# Pull Test Datasets
Create test datasets from the initial datasets. 

In [1]:
from sklearn.model_selection import train_test_split
from examol.simulate.initialize import add_initial_conformer
from examol.store.models import MoleculeRecord
from pathlib import Path
from hashlib import md5
from tqdm import tqdm
import numpy as np
import json
import gzip

Configuration

In [2]:
dataset_name: str = 'mdf-mos'
target_prop: str = 'oxidation_potential'
level: str = 'cp2k_b3lyp_s-acn-adiabatic'

Defining where to look

In [3]:
data_path = Path(f'../2_initial-data/datasets/{dataset_name}.json.gz')
out_path = Path(f'datasets/{dataset_name}/{target_prop}-{level}/')

## Load the Data
Load only records with the target level of fidelity into memory

In [4]:
train_records, test_records = [], []
hasher = md5()
rng = np.random.RandomState(1)
all_levels = set()
with gzip.open(data_path, 'rt') as fp:
    for line in tqdm(fp):
        # Update the hash and list with this record
        hasher.update(line.encode())
        
        # Determine whether record should be in training or test set
        in_test = rng.random() > 0.9
        
        # Skip if the record contains our property
        record = json.loads(line)
        all_levels.update(record['properties'].get(target_prop, {}).keys())
        if not level in record['properties'].get(target_prop, {}):
            continue
        
        if in_test:
            test_records.append(line)
        else: 
            train_records.append(line)
data_hash = hasher.hexdigest()
print(f'Loaded {len(test_records) + len(train_records)} matching records. Data Hash: {data_hash}')

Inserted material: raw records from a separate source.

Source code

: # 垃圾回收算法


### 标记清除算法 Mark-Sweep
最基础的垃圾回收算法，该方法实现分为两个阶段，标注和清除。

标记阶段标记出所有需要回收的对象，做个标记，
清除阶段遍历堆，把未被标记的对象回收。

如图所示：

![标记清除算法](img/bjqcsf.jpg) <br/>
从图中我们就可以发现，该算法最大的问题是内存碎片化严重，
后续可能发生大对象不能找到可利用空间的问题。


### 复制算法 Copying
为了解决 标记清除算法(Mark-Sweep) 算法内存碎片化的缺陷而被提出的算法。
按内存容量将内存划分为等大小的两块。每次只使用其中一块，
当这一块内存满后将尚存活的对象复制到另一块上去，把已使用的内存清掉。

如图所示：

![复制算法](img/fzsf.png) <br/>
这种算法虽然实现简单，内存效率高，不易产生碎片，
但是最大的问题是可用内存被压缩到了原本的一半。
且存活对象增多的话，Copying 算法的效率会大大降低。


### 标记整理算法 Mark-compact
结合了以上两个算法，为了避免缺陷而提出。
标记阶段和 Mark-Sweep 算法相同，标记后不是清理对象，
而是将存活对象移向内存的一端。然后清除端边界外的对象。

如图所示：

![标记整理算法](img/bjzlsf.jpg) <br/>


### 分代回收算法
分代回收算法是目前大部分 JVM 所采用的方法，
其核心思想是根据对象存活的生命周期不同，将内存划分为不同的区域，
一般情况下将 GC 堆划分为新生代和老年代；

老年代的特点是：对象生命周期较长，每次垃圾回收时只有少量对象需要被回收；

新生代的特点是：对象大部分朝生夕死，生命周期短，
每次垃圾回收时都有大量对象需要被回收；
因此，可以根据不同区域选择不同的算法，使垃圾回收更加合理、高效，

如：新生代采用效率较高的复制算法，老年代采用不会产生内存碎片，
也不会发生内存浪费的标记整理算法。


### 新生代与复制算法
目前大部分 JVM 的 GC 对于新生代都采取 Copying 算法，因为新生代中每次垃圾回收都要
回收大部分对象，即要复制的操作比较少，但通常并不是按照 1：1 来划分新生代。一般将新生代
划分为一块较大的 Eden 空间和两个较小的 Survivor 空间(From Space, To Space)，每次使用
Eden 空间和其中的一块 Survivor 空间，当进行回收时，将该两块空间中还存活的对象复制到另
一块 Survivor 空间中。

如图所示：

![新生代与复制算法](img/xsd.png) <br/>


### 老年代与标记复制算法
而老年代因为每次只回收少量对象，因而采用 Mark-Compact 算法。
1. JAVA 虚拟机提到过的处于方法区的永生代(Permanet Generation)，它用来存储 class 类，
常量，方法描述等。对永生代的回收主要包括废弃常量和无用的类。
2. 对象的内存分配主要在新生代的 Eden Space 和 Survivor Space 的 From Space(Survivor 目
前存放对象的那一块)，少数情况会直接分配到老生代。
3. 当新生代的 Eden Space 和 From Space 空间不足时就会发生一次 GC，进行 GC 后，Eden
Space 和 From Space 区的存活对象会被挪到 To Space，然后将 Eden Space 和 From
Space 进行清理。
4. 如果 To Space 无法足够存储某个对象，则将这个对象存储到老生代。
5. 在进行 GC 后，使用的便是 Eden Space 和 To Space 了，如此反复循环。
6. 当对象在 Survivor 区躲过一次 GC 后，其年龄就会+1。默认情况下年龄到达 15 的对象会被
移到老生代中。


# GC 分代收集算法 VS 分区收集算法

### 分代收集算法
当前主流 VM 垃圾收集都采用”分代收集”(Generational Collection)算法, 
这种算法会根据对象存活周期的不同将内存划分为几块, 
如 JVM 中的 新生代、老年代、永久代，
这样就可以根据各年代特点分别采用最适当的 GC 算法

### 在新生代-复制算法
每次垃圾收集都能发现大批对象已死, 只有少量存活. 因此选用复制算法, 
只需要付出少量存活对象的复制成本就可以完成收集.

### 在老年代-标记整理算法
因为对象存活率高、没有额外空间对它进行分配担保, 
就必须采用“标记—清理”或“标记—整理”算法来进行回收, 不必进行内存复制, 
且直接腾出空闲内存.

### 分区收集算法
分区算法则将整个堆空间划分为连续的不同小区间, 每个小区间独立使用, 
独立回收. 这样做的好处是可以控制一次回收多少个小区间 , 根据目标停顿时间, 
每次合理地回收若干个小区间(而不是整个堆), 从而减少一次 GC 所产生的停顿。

1115110it [01:01, 18008.22it/s]

Loaded 93 matching records. Data Hash: b499f5d21c60b5930ec8b9a780050c8a





In [5]:
print(f'{target_prop} available at levels: {", ".join(sorted(all_levels))}')

oxidation_potential available at levels: cp2k_b3lyp_svp-acn-adiabatic, cp2k_b3lyp_svp-acn-vertical, cp2k_b3lyp_svp-adiabatic, cp2k_b3lyp_svp-vertical, cp2k_b3lyp_tzvpd-acn-adiabatic, cp2k_b3lyp_tzvpd-acn-vertical, cp2k_b3lyp_tzvpd-adiabatic, cp2k_b3lyp_tzvpd-vertical, cp2k_wb97x-d3_tzvpd-acn-adiabatic, cp2k_wb97x-d3_tzvpd-acn-vertical, cp2k_wb97x-d3_tzvpd-adiabatic, cp2k_wb97x-d3_tzvpd-vertical, mopac_pm7-acn-adiabatic, mopac_pm7-acn-vertical, mopac_pm7-adiabatic, mopac_pm7-vertical, xtb-acn-adiabatic, xtb-acn-vertical, xtb-adiabatic, xtb-vertical


## Split then save to disk
Save the matching records to disk if they are new

In [6]:
out_path.mkdir(parents=True, exist_ok=True)

In [7]:
md5_path = out_path / 'dataset.md5'
if md5_path.is_file() and md5_path.read_text() == data_hash:
    print('FYI: Nothing has changed since we wrote this data last')
md5_path.write_text(data_hash);

Save each to disk

In [8]:
for label, records in zip(['train', 'test'], [train_records, test_records]):
    with gzip.open(out_path / f'{label}.json.gz', 'wt') as fp:
        for line in tqdm(records, desc=label):
            fp.write(line)

train: 100%|█████████████████████████████████████████████████████████████████████████████████████████████████████████████████████████████████████████████████████████████████████████████████████████████████████████████████████████████████████████████| 82/82 [00:00<00:00, 128.00it/s]
test: 100%|██████████████████████████████████████████████████████████████████████████████████████████████████████████████████████████████████████████████████████████████████████████████████████████████████████████████████████████████████████████████| 11/11 [00:00<00:00, 129.60it/s]